We’re making sure the Extractor identifies what and where it extracted to make it easy for an Integrator to pick it up. For example storing a “extracted” folder path on the instance, e.g. like instance.data['extractDir'] = path.

I’m assuming this is the most straight-forward way since “searching” for extracted data is quite a broad and undefined search. You’d still need to search it in a certain location to be of adequate use (and speed for that matter).

How were you thinking you’d use an Integrator without a clue where data is extracted?
Like how were you seeing an alternative being used?

Well this is where I was getting confused and blurring the lines between extractors and integrators. Currently I’m relying on all extracted data being located next to the scene file, which means I can make assumptions in the integration about where the data is.

Think I’ll get into putting the responsibility onto the extractor to tell the integrators where the data is:)

All our Extractors inherit from a specific base class. I think it’s even the Magenta extractor class. This way they all use the same behavior.

Basically in this folder we’d save the content for each instance and the integrator finds that.

Actually now looking at that class there it seems to be somewhat confusing since it seems to take a context whereas we’re passing it an instance so the data gets stored where it belongs to. The folder for the instance. :slight_smile:

I’ve decided at the very start, to leave this to extractor. I came with some kind of internal guideline to make it consistent to certain degree.

Extractor always sets instance.data['outputPath'] and integrator uses that. Different extractors use a variation of that data outputPath_ma, outpuPath_abc, outputPath_obj, to differentiate between them.

Integrator the goes through these, and cleans up accordingly https://github.com/mkolar/pyblish-kredenc/blob/master/pyblish_kredenc/plugins/maya/integrate_asset.py#L16

I was thinking of maybe doing something similar, but have instance.data["outputPaths"] which would be a dict holding the sequence name and files extracted;

{"path/to/file.%04d.png": ["path/to/file.0001.png", "path/to/file.0002.png"],
"path/to/other_file.png": ["path/to/other_file.png"]}

As of now we imagine having the extractors to populate a list (instance.data[‘ftrack_components’]), with dictionaries containing the path and necessary information for the integration step.

Depending on how things are done and if the path that the extractor is yielding is deterministic I guess the integrator should be able to generate the same path from a given instance + context?

Yeah, I guess the best option is to have as “stupid”/simple integrators as possible, so they can be concentrated on one task.

I’ll give you the idealistic view of what an Extractor should know, keeping in mind that in practice some of this may be bent.

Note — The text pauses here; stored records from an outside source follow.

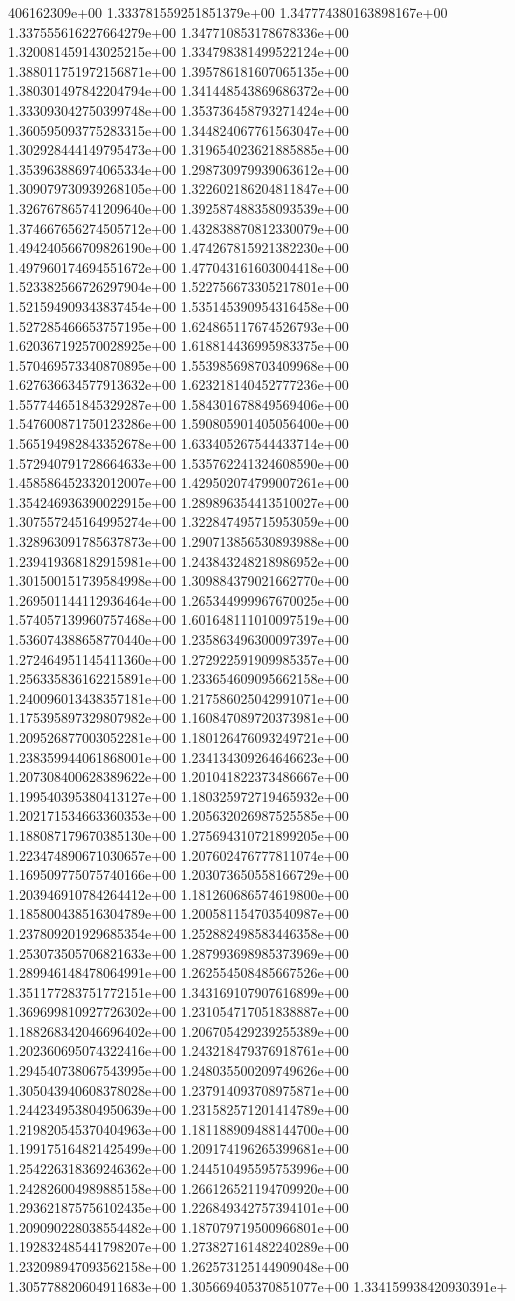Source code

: 406162309e+00	1.333781559251851379e+00	1.347774380163898167e+00	1.337555616227664279e+00	1.347710853178678336e+00	1.320081459143025215e+00	1.334798381499522124e+00	1.388011751972156871e+00	1.395786181607065135e+00	1.380301497842204794e+00	1.341448543869686372e+00	1.333093042750399748e+00	1.353736458793271424e+00	1.360595093775283315e+00	1.344824067761563047e+00	1.302928444149795473e+00	1.319654023621885885e+00	1.353963886974065334e+00	1.298730979939063612e+00	1.309079730939268105e+00	1.322602186204811847e+00	1.326767865741209640e+00	1.392587488358093539e+00	1.374667656274505712e+00	1.432838870812330079e+00	1.494240566709826190e+00	1.474267815921382230e+00	1.497960174694551672e+00	1.477043161603004418e+00	1.523382566726297904e+00	1.522756673305217801e+00	1.521594909343837454e+00	1.535145390954316458e+00	1.527285466653757195e+00	1.624865117674526793e+00	1.620367192570028925e+00	1.618814436995983375e+00	1.570469573340870895e+00	1.553985698703409968e+00	1.627636634577913632e+00	1.623218140452777236e+00	1.557744651845329287e+00	1.584301678849569406e+00	1.547600871750123286e+00	1.590805901405056400e+00	1.565194982843352678e+00	1.633405267544433714e+00	1.572940791728664633e+00	1.535762241324608590e+00	1.458586452332012007e+00	1.429502074799007261e+00	1.354246936390022915e+00	1.289896354413510027e+00	1.307557245164995274e+00	1.322847495715953059e+00	1.328963091785637873e+00	1.290713856530893988e+00	1.239419368182915981e+00	1.243843248218986952e+00	1.301500151739584998e+00	1.309884379021662770e+00	1.269501144112936464e+00	1.265344999967670025e+00	1.574057139960757468e+00	1.601648111010097519e+00	1.536074388658770440e+00	1.235863496300097397e+00	1.272464951145411360e+00	1.272922591909985357e+00	1.256335836162215891e+00	1.233654609095662158e+00	1.240096013438357181e+00	1.217586025042991071e+00	1.175395897329807982e+00	1.160847089720373981e+00	1.209526877003052281e+00	1.180126476093249721e+00	1.238359944061868001e+00	1.234134309264646623e+00	1.207308400628389622e+00	1.201041822373486667e+00	1.199540395380413127e+00	1.180325972719465932e+00	1.202171534663360353e+00	1.205632026987525585e+00	1.188087179670385130e+00	1.275694310721899205e+00	1.223474890671030657e+00	1.207602476777811074e+00	1.169509775075740166e+00	1.203073650558166729e+00	1.203946910784264412e+00	1.181260686574619800e+00	1.185800438516304789e+00	1.200581154703540987e+00	1.237809201929685354e+00	1.252882498583446358e+00	1.253073505706821633e+00	1.287993698985373969e+00	1.289946148478064991e+00	1.262554508485667526e+00	1.351177283751772151e+00	1.343169107907616899e+00	1.369699810927726302e+00	1.231054717051838887e+00	1.188268342046696402e+00	1.206705429239255389e+00	1.202360695074322416e+00	1.243218479376918761e+00	1.294540738067543995e+00	1.248035500209749626e+00	1.305043940608378028e+00	1.237914093708975871e+00	1.244234953804950639e+00	1.231582571201414789e+00	1.219820545370404963e+00	1.181188909488144700e+00	1.199175164821425499e+00	1.209174196265399681e+00	1.254226318369246362e+00	1.244510495595753996e+00	1.242826004989885158e+00	1.266126521194709920e+00	1.293621875756102435e+00	1.226849342757394101e+00	1.209090228038554482e+00	1.187079719500966801e+00	1.192832485441798207e+00	1.273827161482240289e+00	1.232098947093562158e+00	1.262573125144909048e+00	1.305778820604911683e+00	1.305669405370851077e+00	1.334159938420930391e+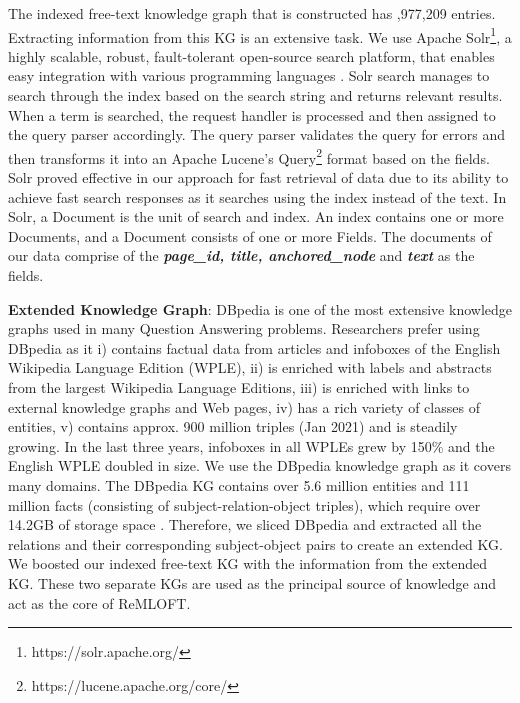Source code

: \begin{sloppypar}
The indexed free-text knowledge graph that is constructed has {,977,209} entries. Extracting information from this KG is an extensive task. We use Apache Solr\footnote{\label{solr}https://solr.apache.org/}, a highly scalable, robust, fault-tolerant open-source search platform, that enables easy integration with various programming languages \cite{solr}. Solr search \cite{lucene} manages to search through the index
based on the search string and returns relevant results. When a term is searched, the request handler is processed and then assigned to the query parser accordingly. The query parser validates the query for errors and then transforms it into an Apache Lucene’s Query\footnote{https://lucene.apache.org/core/} format based on the fields. Solr proved effective in our approach for fast retrieval of data due to its ability to achieve fast search responses as it searches using the index instead of the text. In Solr, a Document is the unit of search and index. An index contains one or more Documents, and a Document consists of one or more Fields. The documents of our data comprise of the \textbf{\textit{page\_id, title, anchored\_node}} and \textit{\textbf{text}} as the fields.

\textbf{Extended Knowledge Graph}: DBpedia is one of the most extensive knowledge graphs used in many Question Answering problems. Researchers prefer using DBpedia as it 
i) contains factual data from articles and infoboxes of the English Wikipedia Language Edition (WPLE), ii) is enriched with labels and abstracts from the largest Wikipedia Language Editions, iii) is enriched with links to external knowledge graphs and Web pages, iv) has a rich variety of classes of entities, v) contains approx. 900 million triples (Jan 2021) and is steadily growing. In the last three years, infoboxes in all WPLEs grew by 150\% and the English WPLE doubled in size. We use the DBpedia knowledge graph as it covers many domains\cite{dbpedia}. The DBpedia KG contains over 5.6 million entities and 111 million facts (consisting of subject-relation-object triples), which require over 14.2GB of storage space \cite{dbpedia}. Therefore, we sliced DBpedia and extracted all the relations and their corresponding subject-object pairs to create an extended KG. We boosted our indexed free-text KG with the information from the extended KG. These two separate KGs are used as the principal source of knowledge and act as the core of ReMLOFT.


\end{sloppypar}
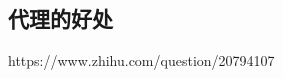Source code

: \documentclass[../../../interview-questions.tex]{subfiles}
\begin{document}
\subsection{代理的好处}

https://www.zhihu.com/question/20794107
\end{document}
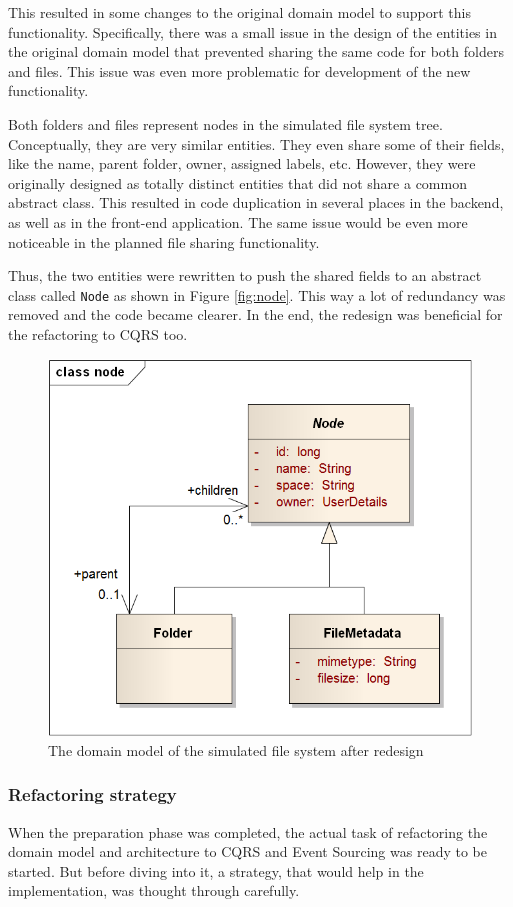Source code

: \documentclass{book}
\begin{document}
This resulted in some changes to the original domain model to support
this functionality. Specifically, there was a small issue in the design
of the entities in the original domain model that prevented sharing the
same code for both folders and files. This issue was even more
problematic for development of the new functionality.

Both folders and files represent nodes in the simulated file system
tree. Conceptually, they are very similar entities. They even share some
of their fields, like the name, parent folder, owner, assigned labels,
etc. However, they were originally designed as totally distinct entities
that did not share a common abstract class. This resulted in code
duplication in several places in the backend, as well as in the
front-end application. The same issue would be even more noticeable in
the planned file sharing functionality.

Thus, the two entities were rewritten to push the shared fields to an
abstract class called \texttt{Node} as shown in Figure \ref{fig:node}.
This way a lot of redundancy was removed and the code became clearer. In
the end, the redesign was beneficial for the refactoring to CQRS too.


\begin{figure}[h!]
\begin{center}
\includegraphics[width=0.49\columnwidth]{figures/node/node}
\caption{The domain model of the simulated file system after redesign%
}
\end{center}
\end{figure}

\subsubsection{Refactoring strategy}\label{refactoring-strategy}

When the preparation phase was completed, the actual task of refactoring
the domain model and architecture to CQRS and Event Sourcing was ready
to be started. But before diving into it, a strategy, that would help in
the implementation, was thought through carefully.
\end{document}
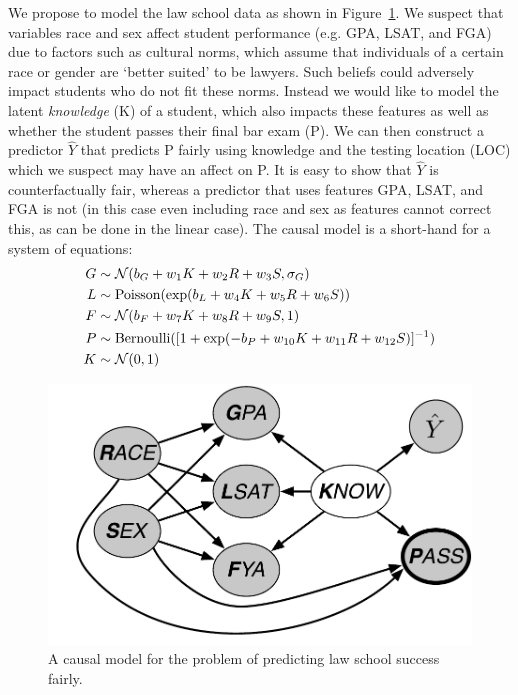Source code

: We propose to model the law school data as shown in Figure~\ref{figure.law_school}. We suspect that variables race and sex affect student performance (e.g. GPA, LSAT, and FGA) due to factors such as cultural norms, which assume that individuals of a certain race or gender are `better suited' to be lawyers. Such beliefs could adversely impact students who do not fit these norms. Instead we would like to model the latent \emph{knowledge} (K) of a student, which also impacts these features as well as whether the student passes their final bar exam (P). We can then construct a predictor $\hat{Y}$ that predicts P fairly using knowledge and the testing location (LOC) which we suspect may have an affect on P. It is easy to show that $\hat{Y}$ is counterfactually fair, whereas a predictor that uses features GPA, LSAT, and FGA is not (in this case even including race and sex as features cannot correct this, as can be done in the linear case). The causal model is a short-hand for a system of equations:
\begin{align}
G &\sim {\cal N}(b_G + w_1 K + w_2 R + w_3 S, \sigma_G) \nonumber \\
L &\sim \textrm{Poisson}(\exp(b_L + w_4 K + w_5 R + w_6 S)) \nonumber \\
F &\sim {\cal N}(b_F + w_7 K + w_8 R + w_{9} S, 1) \nonumber \\
P &\sim \textrm{Bernoulli}([1+\exp(-b_P + w_{10} K + w_{11} R + w_{12} S)]^{-1}) \nonumber \\
K &\sim {\cal N}(0,1) \nonumber
\end{align}

 


\begin{figure}[th]
\begin{center}
\vspace{-1ex}
\centerline{\includegraphics[width=\columnwidth]{law_school_model}}
\vspace{-2ex}
\caption{A causal model for the problem of predicting law school success fairly.\label{figure.law_school}}
\vspace{-2ex}
\end{center}
\end{figure}


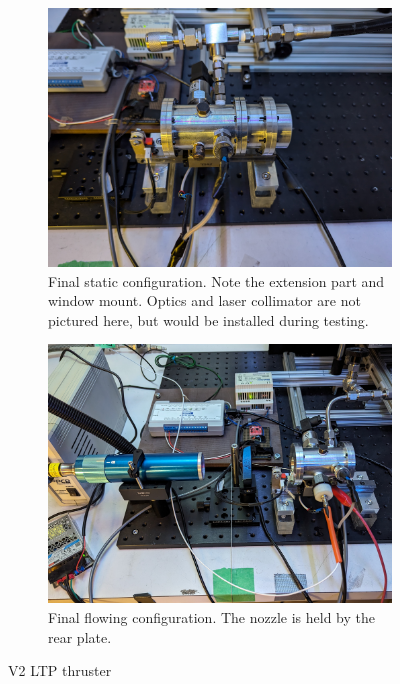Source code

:             \begin{figure}[!ht]
                \centering
                \begin{subfigure}[t]{0.45\textwidth}
                    \centering
                    \includegraphics[width=\textwidth]{assets/3 design/V2 Static configuration.jpg}
                    \caption{Final static configuration. Note the extension part and window mount. Optics and laser collimator are not pictured here, but would be installed during testing.}
                \end{subfigure}
                \hfill
                \begin{subfigure}[t]{0.45\textwidth}
                    \centering
                    \includegraphics[width=\textwidth]{assets/3 design/V2 flowing setup.jpg}
                    \caption{Final flowing configuration. The nozzle is held by the rear plate.}
                \end{subfigure}
                \caption{V2 LTP thruster}
                \label{fig:V2 IRL setup}
            \end{figure}

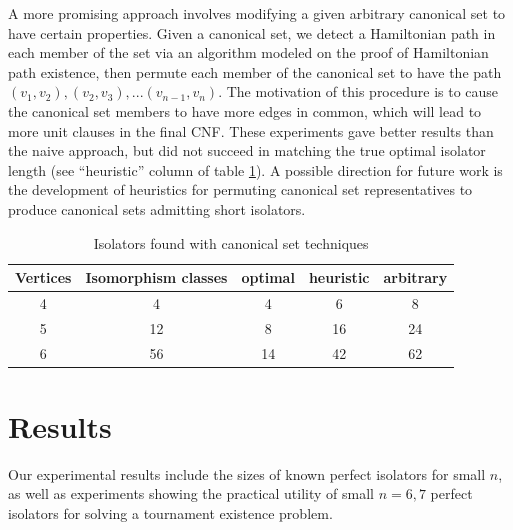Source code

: \documentclass[conference]{IEEEtran}
\begin{document}
A more promising approach involves modifying a given arbitrary canonical set to have certain properties. Given a canonical set, we detect a Hamiltonian path in each member of the set via an algorithm modeled on the proof of Hamiltonian path existence, then permute each member of the canonical set to have the path $(v_1,v_2),(v_2,v_3),... (v_{n-1},v_n)$. The motivation of this procedure is to cause the canonical set members to have more edges in common, which will lead to more unit clauses in the final CNF. These experiments gave better results than the naive approach, but did not succeed in matching the true optimal isolator length (see ``heuristic'' column of  table \ref{tab:canon_set}). A possible direction for future work is the development of heuristics for permuting canonical set representatives to produce canonical sets admitting short isolators.

\begin{table}[ht]
    \centering
        \caption{Isolators found with canonical set techniques}
    \begin{tabular}{c|c|c|c|c}
        Vertices & Isomorphism classes & optimal & heuristic & arbitrary  \\ \hline
        4&4&4&6&8\\
        5&12&8&16&24\\ 
        6&56&14&42&62\\ 
    \end{tabular}

    \label{tab:canon_set}
\end{table}

\section{Results}

Our experimental results include the sizes of known perfect isolators for small $n$, as well as experiments showing the practical utility of small $n=6,7$ perfect isolators for solving a tournament existence problem.
\end{document}
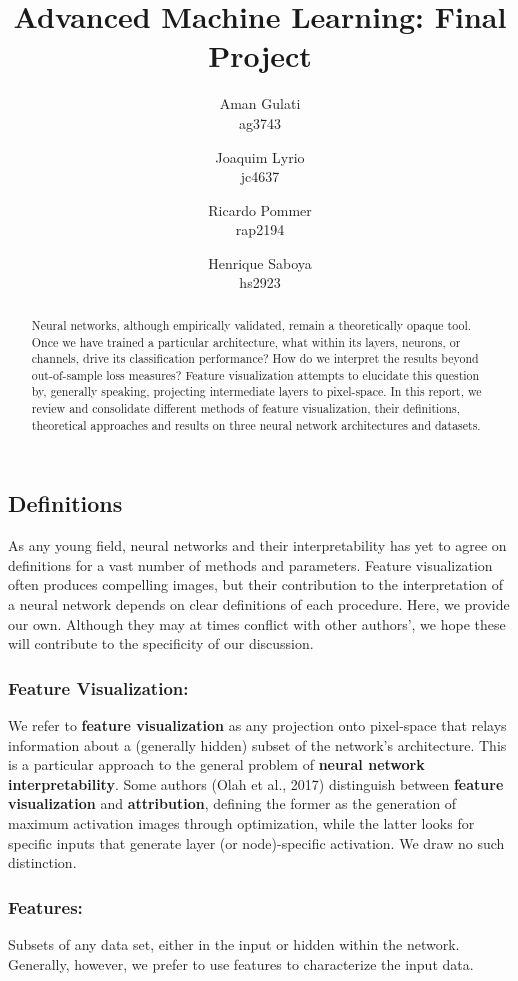 \documentclass[12pt]{article}
\title{Advanced Machine Learning: Final Project}
\author{
	Aman Gulati \\
	ag3743 \\
	\and 
	Joaquim Lyrio  \\
	jc4637 \\
	\and 
	Ricardo Pommer \\
	rap2194 \\
	\and
	Henrique Saboya \\
	hs2923 \\
}
\begin{document}
\maketitle

\begin{abstract}
	Neural networks, although empirically validated, remain a theoretically opaque tool. Once we have trained a particular architecture, what within its layers, neurons, or channels, drive its classification performance? How do we interpret the results beyond out-of-sample loss measures? Feature visualization attempts to elucidate this question by, generally speaking, projecting intermediate layers to pixel-space. In this report,  we review and consolidate different methods of feature visualization, their definitions, theoretical approaches and results on three neural network architectures and datasets.
\end{abstract}

\subsection{Definitions}
As any young field, neural networks and their interpretability has yet to agree on definitions for a vast number of methods and parameters. Feature visualization often produces compelling images, but their contribution to the interpretation of a neural network depends on clear definitions of each procedure. Here, we provide our own. Although they may at times conflict with other authors', we hope these will contribute to the specificity of our discussion.

\subsubsection{Feature Visualization:}
We refer to \textbf{feature visualization} as any projection onto pixel-space that relays information about a (generally hidden) subset of the network's architecture. This is a particular approach to the general problem of \textbf{neural network interpretability}. Some authors (Olah et al., 2017) \cite{distill} distinguish between \textbf{feature visualization} and \textbf{attribution}, defining the former as the generation of maximum activation images through optimization, while the latter looks for specific inputs that generate layer (or node)-specific activation. We draw no such distinction.

\subsubsection{Features:}
Subsets of any data set, either in the input or hidden within the network. Generally, however, we prefer to use features to characterize the input data.
\end{document}
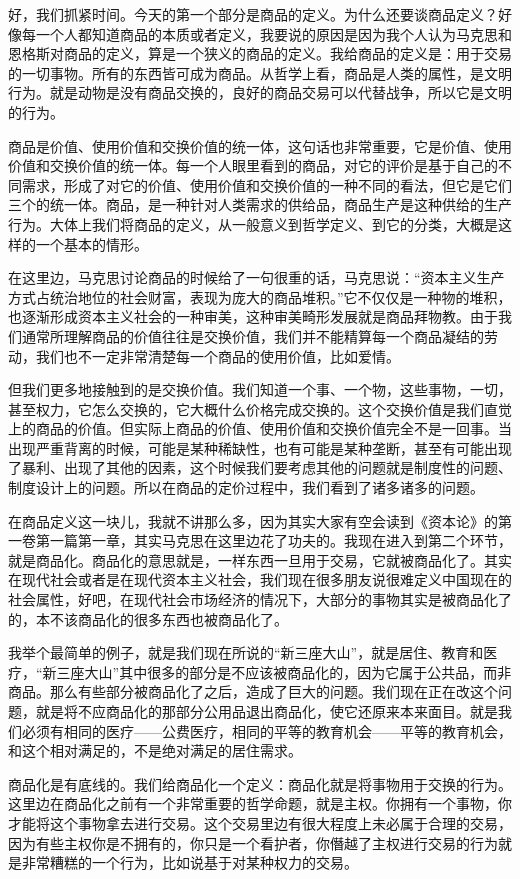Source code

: \documentclass[UTF8, 12pt, a4paper]{ctexrep}
\begin{document}
好，我们抓紧时间。今天的第一个部分是商品的定义。为什么还要谈商品定义？好像每一个人都知道商品的本质或者定义，我要说的原因是因为我个人认为马克思和恩格斯对商品的定义，算是一个狭义的商品的定义。我给商品的定义是：用于交易的一切事物。所有的东西皆可成为商品。从哲学上看，商品是人类的属性，是文明行为。就是动物是没有商品交换的，良好的商品交易可以代替战争，所以它是文明的行为。

商品是价值、使用价值和交换价值的统一体，这句话也非常重要，它是价值、使用价值和交换价值的统一体。每一个人眼里看到的商品，对它的评价是基于自己的不同需求，形成了对它的价值、使用价值和交换价值的一种不同的看法，但它是它们三个的统一体。商品，是一种针对人类需求的供给品，商品生产是这种供给的生产行为。大体上我们将商品的定义，从一般意义到哲学定义、到它的分类，大概是这样的一个基本的情形。

在这里边，马克思讨论商品的时候给了一句很重的话，马克思说：“资本主义生产方式占统治地位的社会财富，表现为庞大的商品堆积。”它不仅仅是一种物的堆积，也逐渐形成资本主义社会的一种审美，这种审美畸形发展就是商品拜物教。由于我们通常所理解商品的价值往往是交换价值，我们并不能精算每一个商品凝结的劳动，我们也不一定非常清楚每一个商品的使用价值，比如爱情。

但我们更多地接触到的是交换价值。我们知道一个事、一个物，这些事物，一切，甚至权力，它怎么交换的，它大概什么价格完成交换的。这个交换价值是我们直觉上的商品的价值。但实际上商品的价值、使用价值和交换价值完全不是一回事。当出现严重背离的时候，可能是某种稀缺性，也有可能是某种垄断，甚至有可能出现了暴利、出现了其他的因素，这个时候我们要考虑其他的问题就是制度性的问题、制度设计上的问题。所以在商品的定价过程中，我们看到了诸多诸多的问题。

在商品定义这一块儿，我就不讲那么多，因为其实大家有空会读到《资本论》的第一卷第一篇第一章，其实马克思在这里边花了功夫的。我现在进入到第二个环节，就是商品化。商品化的意思就是，一样东西一旦用于交易，它就被商品化了。其实在现代社会或者是在现代资本主义社会，我们现在很多朋友说很难定义中国现在的社会属性，好吧，在现代社会市场经济的情况下，大部分的事物其实是被商品化了的，本不该商品化的很多东西也被商品化了。

我举个最简单的例子，就是我们现在所说的“新三座大山”，就是居住、教育和医疗，“新三座大山”其中很多的部分是不应该被商品化的，因为它属于公共品，而非商品。那么有些部分被商品化了之后，造成了巨大的问题。我们现在正在改这个问题，就是将不应商品化的那部分公用品退出商品化，使它还原来本来面目。就是我们必须有相同的医疗——公费医疗，相同的平等的教育机会——平等的教育机会，和这个相对满足的，不是绝对满足的居住需求。

商品化是有底线的。我们给商品化一个定义：商品化就是将事物用于交换的行为。这里边在商品化之前有一个非常重要的哲学命题，就是主权。你拥有一个事物，你才能将这个事物拿去进行交易。这个交易里边有很大程度上未必属于合理的交易，因为有些主权你是不拥有的，你只是一个看护者，你僭越了主权进行交易的行为就是非常糟糕的一个行为，比如说基于对某种权力的交易。
\end{document}
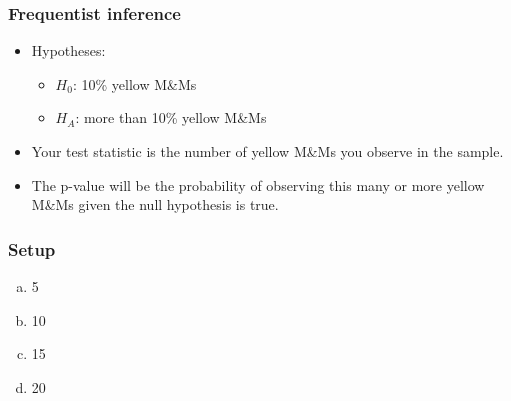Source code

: \documentclass[slidestop,compress,mathserif,12pt,t,professionalfonts,xcolor=table]{beamer}
\begin{document}
\begin{frame}
\frametitle{Frequentist inference}

\begin{itemize}

\item Hypotheses:
\begin{itemize}
\item $H_0$: 10\% yellow M\&Ms
\item $H_A$: more than 10\% yellow M\&Ms 
\end{itemize}

\item Your test statistic is the number of yellow M\&Ms you observe in the sample. 

\item The p-value will be the probability of observing this many or more yellow M\&Ms given the null hypothesis is true.

\end{itemize}

\end{frame}


\begin{frame}
\frametitle{Setup}


\begin{multicols}{4}
\begin{enumerate}[(a)]
\item 5
\item 10
\item 15
\item 20
\end{enumerate}
\end{multicols}

\pause


\end{frame}

\end{document}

This is an expansion of the CVEI definition from the Wiki, in particular the note on “out-of-band” access.

If we think of CVEI as a self-contained unit within which input enters through Collection and output exits through Integration, then Extraction should know nothing about the surrounding pipeline.

        _______________________________
       |  ___     ___     ___     ___  |
       | |   |   |   |   |   |   |   | |
in --->|-| C |-->| V |-->| E |-->| I |-|---> out
       | |___|   |___|   |___|   |___| |
       |_______________________________|

CVEI dataflow

Idealistically, that means even Validation should not be allowed to grasp for information outside of what already exists within the Context and Instances.

For example.

my_collector.py

# OK
import external_library_a
import external_library_b

class MyCollector(...):
  ...

my_extractor.py

# NOT OK
import external_library_a

my_integrator.py

# OK
import external_library_a

Collection and Integration reach out-of-band for information, that’s fine. But extraction cannot. It should already have all it needs, and if it doesn’t than there’s more to collect during collection.

The idea is to isolate external requests to as few points as possible and keep the internals as simple and “dumb” as possible, so as to facilitate reuse in other plug-in stacks and/or pipelines. If each plug-in reaches out and grabs information ad-hoc (i.e. globally), you’ve got a recipe for tight coupling and poor reusability.

With the above in mind, the extractor’s only responsibility is to extract. To serialise. To take something only it understands (e.g. the Maya scene format) and produce something other’s can potentially understand (e.g. an .obj or .json or .abc).

It’s unfortunate it must produce physical files, as it forces us to make a decision up-front about where to put this file. But I would make a conscious effort to make this location as un-global and simple as possible, such as a temporary directory.

Think of it like an in-memory location, that by limitations of Maya and others must have a filesystem address. Something being built during extraction, but not complete until all extractor finishes and not available to others until Integration has formatted and integrated it into the pipeline.

As a practical example to your question, I would define a temporary directory during collection, potentially based on an out-of-band mechanism (e.g. you have a pipelined temporary directory, for dedicated network access or whatever), and create/fill this during extraction.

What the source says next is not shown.